== Records from a dataset ==
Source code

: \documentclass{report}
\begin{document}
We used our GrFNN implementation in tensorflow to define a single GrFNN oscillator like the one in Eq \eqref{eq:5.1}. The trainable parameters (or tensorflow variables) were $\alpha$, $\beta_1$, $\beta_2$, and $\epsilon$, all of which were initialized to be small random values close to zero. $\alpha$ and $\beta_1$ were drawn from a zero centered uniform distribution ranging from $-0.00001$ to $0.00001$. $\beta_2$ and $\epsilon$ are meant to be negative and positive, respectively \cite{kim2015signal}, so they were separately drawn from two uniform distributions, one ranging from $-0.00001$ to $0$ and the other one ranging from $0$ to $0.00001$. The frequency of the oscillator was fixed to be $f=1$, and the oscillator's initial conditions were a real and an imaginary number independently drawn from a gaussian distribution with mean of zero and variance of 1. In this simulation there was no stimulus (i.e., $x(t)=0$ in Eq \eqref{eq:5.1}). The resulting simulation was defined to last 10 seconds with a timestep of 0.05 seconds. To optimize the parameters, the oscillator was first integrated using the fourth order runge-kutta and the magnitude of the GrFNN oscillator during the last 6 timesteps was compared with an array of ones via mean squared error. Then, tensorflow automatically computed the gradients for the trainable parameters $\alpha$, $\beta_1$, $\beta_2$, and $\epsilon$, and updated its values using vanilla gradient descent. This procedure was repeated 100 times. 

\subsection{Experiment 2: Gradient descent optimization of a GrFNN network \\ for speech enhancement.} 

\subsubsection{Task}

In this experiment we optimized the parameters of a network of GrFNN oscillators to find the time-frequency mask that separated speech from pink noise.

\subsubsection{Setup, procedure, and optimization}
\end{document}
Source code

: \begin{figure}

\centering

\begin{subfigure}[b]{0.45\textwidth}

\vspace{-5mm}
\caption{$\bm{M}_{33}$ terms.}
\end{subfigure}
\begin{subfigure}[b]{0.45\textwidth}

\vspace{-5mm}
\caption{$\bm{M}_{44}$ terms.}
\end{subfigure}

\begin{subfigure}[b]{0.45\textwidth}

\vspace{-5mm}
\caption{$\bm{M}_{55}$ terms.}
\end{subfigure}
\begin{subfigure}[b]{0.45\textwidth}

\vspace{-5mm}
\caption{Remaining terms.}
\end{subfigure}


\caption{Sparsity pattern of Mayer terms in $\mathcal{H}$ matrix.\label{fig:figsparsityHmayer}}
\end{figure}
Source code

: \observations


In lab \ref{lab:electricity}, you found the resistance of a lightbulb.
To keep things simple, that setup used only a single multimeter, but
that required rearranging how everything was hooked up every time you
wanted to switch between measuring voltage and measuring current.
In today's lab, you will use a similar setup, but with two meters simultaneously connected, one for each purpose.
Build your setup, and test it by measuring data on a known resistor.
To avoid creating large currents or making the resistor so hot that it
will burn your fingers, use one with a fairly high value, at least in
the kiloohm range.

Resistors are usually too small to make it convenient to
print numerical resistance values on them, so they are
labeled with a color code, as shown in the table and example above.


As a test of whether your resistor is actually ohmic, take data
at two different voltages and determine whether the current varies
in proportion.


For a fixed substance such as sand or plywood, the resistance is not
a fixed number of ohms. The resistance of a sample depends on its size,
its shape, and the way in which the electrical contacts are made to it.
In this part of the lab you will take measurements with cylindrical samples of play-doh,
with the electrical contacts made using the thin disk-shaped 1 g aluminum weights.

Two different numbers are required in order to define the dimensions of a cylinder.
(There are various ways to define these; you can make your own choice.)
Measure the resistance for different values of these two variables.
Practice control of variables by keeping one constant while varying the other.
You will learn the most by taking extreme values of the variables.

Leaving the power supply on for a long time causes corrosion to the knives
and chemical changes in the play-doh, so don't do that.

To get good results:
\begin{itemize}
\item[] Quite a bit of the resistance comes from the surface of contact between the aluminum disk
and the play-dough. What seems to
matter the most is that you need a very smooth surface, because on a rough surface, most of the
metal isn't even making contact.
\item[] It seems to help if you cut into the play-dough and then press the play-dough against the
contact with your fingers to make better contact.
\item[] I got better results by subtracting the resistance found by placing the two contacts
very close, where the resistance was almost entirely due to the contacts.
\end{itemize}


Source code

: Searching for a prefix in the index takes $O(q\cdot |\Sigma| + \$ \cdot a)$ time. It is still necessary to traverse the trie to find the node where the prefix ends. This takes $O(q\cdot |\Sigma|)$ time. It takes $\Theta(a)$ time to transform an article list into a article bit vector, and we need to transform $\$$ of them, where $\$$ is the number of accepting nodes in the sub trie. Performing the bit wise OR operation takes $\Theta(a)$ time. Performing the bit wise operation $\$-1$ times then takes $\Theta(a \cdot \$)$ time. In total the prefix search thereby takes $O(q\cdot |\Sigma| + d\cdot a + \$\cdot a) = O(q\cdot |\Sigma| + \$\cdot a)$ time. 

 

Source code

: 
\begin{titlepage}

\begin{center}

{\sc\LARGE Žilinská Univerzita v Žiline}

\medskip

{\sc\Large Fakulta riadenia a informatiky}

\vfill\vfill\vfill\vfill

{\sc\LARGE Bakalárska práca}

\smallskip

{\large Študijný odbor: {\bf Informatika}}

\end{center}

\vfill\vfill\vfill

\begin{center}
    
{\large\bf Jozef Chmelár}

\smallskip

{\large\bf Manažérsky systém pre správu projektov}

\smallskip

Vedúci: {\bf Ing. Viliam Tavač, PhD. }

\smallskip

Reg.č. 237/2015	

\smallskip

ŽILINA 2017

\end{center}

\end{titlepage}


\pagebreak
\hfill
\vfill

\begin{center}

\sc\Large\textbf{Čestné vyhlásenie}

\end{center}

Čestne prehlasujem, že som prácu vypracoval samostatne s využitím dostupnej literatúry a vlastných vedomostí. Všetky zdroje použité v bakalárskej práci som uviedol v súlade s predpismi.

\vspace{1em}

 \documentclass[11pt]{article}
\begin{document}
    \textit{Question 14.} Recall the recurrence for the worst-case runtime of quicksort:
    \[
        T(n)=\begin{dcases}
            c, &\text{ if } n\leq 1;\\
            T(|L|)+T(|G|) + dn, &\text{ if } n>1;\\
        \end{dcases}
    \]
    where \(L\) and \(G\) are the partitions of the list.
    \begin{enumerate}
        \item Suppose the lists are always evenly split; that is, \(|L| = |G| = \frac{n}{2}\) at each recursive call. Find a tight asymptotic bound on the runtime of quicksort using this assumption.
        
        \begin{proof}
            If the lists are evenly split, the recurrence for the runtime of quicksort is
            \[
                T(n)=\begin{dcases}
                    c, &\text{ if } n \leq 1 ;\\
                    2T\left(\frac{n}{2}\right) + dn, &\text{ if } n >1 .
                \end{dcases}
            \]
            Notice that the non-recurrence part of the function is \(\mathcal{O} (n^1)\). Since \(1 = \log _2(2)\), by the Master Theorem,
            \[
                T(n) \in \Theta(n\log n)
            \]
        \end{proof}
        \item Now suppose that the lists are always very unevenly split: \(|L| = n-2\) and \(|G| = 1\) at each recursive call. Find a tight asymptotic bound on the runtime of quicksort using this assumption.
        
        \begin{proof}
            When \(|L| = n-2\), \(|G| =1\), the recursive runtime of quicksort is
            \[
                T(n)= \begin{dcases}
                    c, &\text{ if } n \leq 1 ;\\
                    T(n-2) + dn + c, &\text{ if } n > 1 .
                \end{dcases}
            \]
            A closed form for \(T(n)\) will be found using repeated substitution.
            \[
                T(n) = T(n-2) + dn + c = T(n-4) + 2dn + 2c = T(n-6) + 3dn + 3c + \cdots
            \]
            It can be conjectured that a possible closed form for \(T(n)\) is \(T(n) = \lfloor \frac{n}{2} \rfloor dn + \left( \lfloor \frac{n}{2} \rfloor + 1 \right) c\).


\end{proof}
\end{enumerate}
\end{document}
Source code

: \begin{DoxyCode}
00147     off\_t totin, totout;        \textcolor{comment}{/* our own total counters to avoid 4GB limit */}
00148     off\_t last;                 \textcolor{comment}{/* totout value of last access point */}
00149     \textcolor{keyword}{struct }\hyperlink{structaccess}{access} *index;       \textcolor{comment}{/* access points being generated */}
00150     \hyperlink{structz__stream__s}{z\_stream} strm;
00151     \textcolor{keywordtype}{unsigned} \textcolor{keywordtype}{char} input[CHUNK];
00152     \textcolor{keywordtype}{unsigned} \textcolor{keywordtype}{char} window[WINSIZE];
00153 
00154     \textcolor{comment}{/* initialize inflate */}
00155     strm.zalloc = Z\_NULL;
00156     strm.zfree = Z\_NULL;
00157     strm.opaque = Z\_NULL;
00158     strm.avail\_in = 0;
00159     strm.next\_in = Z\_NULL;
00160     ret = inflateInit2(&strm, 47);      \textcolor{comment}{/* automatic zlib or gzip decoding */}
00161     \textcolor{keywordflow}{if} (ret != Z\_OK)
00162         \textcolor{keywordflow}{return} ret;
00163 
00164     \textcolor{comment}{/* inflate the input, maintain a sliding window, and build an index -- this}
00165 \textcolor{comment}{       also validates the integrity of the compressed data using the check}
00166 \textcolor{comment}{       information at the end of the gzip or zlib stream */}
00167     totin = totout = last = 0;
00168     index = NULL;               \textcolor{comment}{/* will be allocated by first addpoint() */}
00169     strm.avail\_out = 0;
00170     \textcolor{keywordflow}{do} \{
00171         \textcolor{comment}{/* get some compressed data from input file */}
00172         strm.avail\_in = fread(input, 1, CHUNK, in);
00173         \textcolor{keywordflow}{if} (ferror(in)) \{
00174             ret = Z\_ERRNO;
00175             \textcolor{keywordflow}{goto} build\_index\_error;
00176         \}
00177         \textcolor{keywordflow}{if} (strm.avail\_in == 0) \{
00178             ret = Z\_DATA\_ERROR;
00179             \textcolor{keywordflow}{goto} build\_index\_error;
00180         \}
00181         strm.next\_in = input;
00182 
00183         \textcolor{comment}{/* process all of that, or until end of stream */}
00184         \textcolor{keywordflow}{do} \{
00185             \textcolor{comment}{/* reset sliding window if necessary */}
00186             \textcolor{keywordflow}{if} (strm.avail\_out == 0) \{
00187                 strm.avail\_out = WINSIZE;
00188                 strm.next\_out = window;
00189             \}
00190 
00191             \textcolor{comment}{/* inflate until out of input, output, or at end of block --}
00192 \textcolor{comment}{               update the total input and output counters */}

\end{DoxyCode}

== To do ==
Which lines above contain the word "contacts"? List them.

== Task output ==
its shape, and the way in which the electrical contacts are made to it.
with the electrical contacts made using the thin disk-shaped 1 g aluminum weights.
\item[] I got better results by subtracting the resistance found by placing the two contacts
very close, where the resistance was almost entirely due to the contacts.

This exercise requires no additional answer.